[Data records]
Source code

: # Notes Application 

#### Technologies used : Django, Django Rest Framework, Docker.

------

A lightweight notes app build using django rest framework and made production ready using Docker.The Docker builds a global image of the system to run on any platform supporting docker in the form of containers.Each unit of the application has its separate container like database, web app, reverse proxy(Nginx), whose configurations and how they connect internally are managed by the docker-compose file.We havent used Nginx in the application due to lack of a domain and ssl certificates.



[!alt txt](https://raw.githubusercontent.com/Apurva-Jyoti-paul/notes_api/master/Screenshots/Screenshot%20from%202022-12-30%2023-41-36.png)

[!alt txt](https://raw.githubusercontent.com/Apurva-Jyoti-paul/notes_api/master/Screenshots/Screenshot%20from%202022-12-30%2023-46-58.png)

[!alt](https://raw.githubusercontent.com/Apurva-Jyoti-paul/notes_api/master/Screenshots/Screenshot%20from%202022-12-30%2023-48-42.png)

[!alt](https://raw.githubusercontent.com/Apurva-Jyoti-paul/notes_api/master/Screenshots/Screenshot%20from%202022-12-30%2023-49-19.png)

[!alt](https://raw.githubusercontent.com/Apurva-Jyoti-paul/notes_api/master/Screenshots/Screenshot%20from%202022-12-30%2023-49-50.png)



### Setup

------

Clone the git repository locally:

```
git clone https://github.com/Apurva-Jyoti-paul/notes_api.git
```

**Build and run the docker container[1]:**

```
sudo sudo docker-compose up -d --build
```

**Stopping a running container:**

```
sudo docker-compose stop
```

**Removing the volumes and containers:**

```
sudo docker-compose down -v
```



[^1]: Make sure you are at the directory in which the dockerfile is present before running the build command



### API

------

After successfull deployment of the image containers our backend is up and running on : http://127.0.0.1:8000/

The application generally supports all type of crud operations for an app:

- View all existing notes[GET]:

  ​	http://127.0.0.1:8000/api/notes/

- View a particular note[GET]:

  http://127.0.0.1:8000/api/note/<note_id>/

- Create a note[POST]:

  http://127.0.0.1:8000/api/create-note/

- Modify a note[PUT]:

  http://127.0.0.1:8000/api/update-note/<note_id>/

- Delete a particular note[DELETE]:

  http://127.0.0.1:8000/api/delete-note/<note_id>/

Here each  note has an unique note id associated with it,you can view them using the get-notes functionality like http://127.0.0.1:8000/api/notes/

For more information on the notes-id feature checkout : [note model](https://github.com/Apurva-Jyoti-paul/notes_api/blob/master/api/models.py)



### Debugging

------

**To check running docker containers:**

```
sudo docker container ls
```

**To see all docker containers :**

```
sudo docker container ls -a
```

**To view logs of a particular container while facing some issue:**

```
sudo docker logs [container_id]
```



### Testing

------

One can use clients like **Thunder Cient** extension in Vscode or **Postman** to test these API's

What the task asks –
Look through the entries above, and wherever a line holds the word "running", copy it.

Task output –
**Stopping a running container:**
[^1]: Make sure you are at the directory in which the dockerfile is present before running the build command
After successfull deployment of the image containers our backend is up and running on : http://127.0.0.1:8000/
**To check running docker containers:**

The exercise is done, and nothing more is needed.